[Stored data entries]

-=-=-=-=-

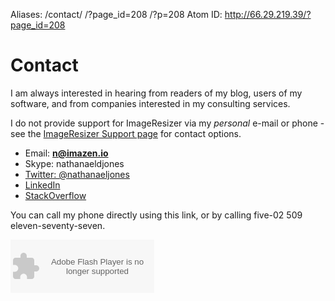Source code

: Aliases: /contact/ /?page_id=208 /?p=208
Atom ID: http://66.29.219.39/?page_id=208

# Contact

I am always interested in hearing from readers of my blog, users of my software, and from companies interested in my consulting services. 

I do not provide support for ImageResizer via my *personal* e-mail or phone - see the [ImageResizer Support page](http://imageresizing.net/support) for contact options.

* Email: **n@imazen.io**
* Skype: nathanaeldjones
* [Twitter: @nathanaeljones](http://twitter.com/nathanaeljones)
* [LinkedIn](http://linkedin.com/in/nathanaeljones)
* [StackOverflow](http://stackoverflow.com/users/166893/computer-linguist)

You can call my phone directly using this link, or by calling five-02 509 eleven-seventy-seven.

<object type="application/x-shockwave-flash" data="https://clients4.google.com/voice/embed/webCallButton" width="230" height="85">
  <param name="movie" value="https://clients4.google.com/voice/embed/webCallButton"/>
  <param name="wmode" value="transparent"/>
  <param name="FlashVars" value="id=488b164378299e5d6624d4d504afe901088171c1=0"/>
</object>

-=-=-=-=-

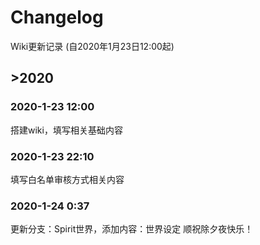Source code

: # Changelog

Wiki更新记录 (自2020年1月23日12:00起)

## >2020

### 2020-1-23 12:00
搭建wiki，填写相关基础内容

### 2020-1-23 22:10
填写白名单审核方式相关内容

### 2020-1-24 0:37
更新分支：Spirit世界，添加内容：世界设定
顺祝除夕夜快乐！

-=-=-=-=-

WORK TO COMPLETE
Some lines in the data above hold the string "name". Find and copy each of them.

EXPECTED ANSWER
  <param name="movie" value="https://clients4.google.com/voice/embed/webCallButton"/>
  <param name="wmode" value="transparent"/>
  <param name="FlashVars" value="id=488b164378299e5d6624d4d504afe901088171c1=0"/>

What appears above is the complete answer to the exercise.